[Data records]
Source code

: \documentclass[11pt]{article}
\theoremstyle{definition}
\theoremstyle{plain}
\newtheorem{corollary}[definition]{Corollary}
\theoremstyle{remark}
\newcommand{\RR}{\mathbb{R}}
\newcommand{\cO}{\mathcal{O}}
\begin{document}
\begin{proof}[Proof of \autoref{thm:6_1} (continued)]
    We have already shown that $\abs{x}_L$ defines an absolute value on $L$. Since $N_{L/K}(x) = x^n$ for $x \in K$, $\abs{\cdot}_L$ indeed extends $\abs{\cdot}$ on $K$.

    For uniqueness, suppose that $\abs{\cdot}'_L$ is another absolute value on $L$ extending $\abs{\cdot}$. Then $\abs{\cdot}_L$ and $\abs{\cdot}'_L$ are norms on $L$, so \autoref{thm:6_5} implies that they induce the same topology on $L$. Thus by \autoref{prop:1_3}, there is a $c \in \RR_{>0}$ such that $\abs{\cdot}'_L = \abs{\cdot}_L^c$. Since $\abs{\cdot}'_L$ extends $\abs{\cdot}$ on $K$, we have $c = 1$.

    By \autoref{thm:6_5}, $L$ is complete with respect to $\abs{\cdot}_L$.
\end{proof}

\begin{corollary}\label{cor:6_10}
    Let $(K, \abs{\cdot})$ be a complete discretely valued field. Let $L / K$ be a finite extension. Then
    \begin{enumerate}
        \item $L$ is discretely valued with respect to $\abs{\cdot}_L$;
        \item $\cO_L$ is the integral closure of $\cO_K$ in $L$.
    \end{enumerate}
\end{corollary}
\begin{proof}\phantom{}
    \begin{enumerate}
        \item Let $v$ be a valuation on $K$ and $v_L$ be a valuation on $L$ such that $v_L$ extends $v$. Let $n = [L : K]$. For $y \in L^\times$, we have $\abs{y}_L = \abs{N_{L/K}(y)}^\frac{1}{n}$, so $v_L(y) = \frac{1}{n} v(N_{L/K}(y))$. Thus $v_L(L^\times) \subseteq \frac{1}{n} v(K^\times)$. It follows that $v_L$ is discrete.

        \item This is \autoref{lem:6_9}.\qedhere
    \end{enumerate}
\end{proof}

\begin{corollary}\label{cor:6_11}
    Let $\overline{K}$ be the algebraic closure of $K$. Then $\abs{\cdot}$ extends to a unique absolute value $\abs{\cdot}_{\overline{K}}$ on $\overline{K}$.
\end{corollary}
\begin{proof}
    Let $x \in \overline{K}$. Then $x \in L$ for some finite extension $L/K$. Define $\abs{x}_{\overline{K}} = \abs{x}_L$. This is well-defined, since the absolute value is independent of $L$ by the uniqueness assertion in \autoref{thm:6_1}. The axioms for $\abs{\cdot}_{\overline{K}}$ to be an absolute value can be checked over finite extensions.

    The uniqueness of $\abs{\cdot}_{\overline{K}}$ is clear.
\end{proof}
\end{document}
--
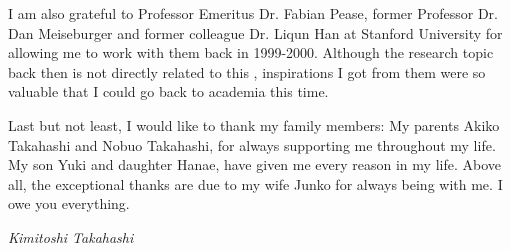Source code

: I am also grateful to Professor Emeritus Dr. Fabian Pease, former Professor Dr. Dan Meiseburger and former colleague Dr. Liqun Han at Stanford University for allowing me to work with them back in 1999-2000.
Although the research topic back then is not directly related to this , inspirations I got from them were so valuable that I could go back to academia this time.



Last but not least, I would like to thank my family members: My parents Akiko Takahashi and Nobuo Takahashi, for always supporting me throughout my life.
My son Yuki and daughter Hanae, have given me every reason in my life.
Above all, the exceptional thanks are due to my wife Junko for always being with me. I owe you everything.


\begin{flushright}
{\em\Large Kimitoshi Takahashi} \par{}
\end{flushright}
---
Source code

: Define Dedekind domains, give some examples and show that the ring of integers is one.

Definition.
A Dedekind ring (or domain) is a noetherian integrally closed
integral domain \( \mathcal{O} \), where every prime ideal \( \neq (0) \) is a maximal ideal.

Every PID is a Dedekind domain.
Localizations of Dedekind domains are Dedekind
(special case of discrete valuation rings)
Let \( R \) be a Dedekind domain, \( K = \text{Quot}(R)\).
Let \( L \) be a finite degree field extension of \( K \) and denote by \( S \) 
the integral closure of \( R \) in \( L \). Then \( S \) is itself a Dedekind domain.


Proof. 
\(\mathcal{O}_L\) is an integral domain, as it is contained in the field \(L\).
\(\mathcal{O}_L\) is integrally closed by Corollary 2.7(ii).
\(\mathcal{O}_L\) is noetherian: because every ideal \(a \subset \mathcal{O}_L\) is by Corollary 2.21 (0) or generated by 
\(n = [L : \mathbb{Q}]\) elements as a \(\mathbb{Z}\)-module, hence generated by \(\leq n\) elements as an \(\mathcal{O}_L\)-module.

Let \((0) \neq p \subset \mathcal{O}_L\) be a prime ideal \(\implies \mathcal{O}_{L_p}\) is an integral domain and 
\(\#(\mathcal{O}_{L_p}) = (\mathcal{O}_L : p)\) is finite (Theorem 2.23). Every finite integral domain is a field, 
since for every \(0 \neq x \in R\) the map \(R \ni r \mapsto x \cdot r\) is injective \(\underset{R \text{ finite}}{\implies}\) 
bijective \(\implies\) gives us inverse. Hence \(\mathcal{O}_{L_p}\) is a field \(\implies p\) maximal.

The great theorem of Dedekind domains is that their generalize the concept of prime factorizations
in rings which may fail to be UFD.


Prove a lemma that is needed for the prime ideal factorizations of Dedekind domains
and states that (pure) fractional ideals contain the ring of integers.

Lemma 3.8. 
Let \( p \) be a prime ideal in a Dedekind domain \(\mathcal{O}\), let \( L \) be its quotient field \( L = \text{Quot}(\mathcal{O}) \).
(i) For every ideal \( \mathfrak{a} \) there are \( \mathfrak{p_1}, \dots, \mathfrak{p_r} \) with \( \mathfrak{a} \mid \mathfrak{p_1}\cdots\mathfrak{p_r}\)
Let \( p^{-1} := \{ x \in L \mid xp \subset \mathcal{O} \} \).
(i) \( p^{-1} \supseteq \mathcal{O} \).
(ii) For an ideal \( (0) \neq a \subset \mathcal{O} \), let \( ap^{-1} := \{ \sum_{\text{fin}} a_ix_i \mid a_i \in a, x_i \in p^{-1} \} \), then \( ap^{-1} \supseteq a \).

*WHAT THE EXERCISE ASKS:*
Where does the word "closure" appear in the records? Copy every line that holds it.

*RESPONSE FOR THIS EXERCISE:*
        \item $\cO_L$ is the integral closure of $\cO_K$ in $L$.
    Let $\overline{K}$ be the algebraic closure of $K$. Then $\abs{\cdot}$ extends to a unique absolute value $\abs{\cdot}_{\overline{K}}$ on $\overline{K}$.
the integral closure of \( R \) in \( L \). Then \( S \) is itself a Dedekind domain.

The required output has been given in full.